I didn’t tell you that yesterday’s post was Part 1, but this is Part 2. So, that automatically makes yesterday’s post Part 1. Clearly unintended.
I was thinking last night and this morning about my blog yesterday. I realized a crucial part was missing. I don’t want everyone walking from my blog thinking that I am harsh and view everything on a scale of black and white. I am harsh. I do see everything as black and white. That would be why my favorite words from Paul are “stop sinning.” But just because I view my world this way does not mean I expect everywhere else will as well. I lived the first 20 something years of my life without emotions, but over the last few years I have learned emotions. With that comes a bit of softness and compassion. I guess it is important that I show that.
Seemingly, my blog from yesterday communicates that we must be convicted of sin every time we meet with God. Now, I am not totally disagreeing with that. I just need to make an important point.
God is a god that deeply cares for and loves each and every one of us. Sometimes we just need our God. We just need to sit at His feet and weep and be in His embrace. I guess just like women just want someone to listen and not fix their problems. I am definitely not that woman. I’m a thinker and fixer. Oops. Sorry.
Anyway. There are times that we meet with God to have our needs met. That is important. I think for most people sitting at the feet of God and being reminded of His great love and care is needed and serves to be their worship that day. I overthink everything. Truly. I just told you that I was a thinker, not a feeler (I’m learning). Even on the days that my time with God is complete surrender and rest in His presence, I walk away challenged and convicted. Follow me.

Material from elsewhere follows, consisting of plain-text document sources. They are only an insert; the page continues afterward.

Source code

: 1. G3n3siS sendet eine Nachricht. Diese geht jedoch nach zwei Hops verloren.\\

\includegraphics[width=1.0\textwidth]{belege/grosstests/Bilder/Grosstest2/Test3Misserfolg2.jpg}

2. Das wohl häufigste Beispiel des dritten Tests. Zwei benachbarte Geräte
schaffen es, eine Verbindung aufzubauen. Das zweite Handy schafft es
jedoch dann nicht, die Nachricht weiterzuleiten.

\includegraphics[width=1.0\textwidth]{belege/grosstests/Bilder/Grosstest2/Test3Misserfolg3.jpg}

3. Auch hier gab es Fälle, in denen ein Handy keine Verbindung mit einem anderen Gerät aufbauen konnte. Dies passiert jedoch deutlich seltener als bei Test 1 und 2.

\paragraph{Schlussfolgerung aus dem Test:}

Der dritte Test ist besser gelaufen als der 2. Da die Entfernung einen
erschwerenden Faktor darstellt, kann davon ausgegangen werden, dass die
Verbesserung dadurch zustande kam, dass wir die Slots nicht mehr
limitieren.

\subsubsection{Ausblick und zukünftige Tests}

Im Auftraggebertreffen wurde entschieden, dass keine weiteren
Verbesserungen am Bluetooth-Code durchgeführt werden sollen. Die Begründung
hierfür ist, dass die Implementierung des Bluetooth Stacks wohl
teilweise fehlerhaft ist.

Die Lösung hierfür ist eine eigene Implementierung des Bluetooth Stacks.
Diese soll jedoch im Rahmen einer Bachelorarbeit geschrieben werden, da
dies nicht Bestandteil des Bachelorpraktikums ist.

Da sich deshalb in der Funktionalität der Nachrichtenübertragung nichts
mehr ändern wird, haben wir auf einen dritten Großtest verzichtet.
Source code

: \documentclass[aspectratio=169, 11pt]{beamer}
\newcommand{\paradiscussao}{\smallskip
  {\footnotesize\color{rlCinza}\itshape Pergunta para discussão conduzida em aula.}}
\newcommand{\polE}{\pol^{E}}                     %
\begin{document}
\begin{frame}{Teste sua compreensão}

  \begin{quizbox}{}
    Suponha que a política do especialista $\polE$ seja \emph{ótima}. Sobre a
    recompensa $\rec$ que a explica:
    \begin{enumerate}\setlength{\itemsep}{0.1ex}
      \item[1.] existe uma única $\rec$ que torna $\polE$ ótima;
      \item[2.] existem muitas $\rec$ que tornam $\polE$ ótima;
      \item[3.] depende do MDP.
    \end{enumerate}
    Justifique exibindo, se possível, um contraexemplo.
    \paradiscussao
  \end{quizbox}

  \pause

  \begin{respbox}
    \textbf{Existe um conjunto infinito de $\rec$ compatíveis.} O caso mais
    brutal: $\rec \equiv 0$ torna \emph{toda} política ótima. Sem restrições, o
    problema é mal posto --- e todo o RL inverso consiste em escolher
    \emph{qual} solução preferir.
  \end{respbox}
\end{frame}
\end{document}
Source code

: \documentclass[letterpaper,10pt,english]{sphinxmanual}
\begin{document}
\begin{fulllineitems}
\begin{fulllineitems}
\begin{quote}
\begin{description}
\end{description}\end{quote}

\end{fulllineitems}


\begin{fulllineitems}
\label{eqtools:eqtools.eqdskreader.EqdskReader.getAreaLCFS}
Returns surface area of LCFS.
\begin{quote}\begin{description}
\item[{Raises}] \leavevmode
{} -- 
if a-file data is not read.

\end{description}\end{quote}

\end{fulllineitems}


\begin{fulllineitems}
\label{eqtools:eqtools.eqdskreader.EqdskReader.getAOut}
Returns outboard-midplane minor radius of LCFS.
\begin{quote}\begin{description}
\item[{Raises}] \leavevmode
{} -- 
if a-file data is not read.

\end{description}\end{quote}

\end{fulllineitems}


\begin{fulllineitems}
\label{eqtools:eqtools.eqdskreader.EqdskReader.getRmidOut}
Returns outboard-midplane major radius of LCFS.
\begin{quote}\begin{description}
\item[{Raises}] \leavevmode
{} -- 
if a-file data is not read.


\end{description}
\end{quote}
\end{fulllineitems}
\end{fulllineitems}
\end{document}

Vulnerable moment…..I have major trust issues with God. I have to be reminded numerous times throughout every single day of my life. I do not trust that my life is in God’s hands. Apparently I think He is incapable of caring for me. So I seek love in other places. I try to make things happen on my own. I try to get what I want. I dwell on negative things in my life. My trust issues are sinful. If I just trusted at every moment I would be different. I would not walk down half of the paths that I do. Many of those paths lead me to horrible places and emotions. I hate emotions.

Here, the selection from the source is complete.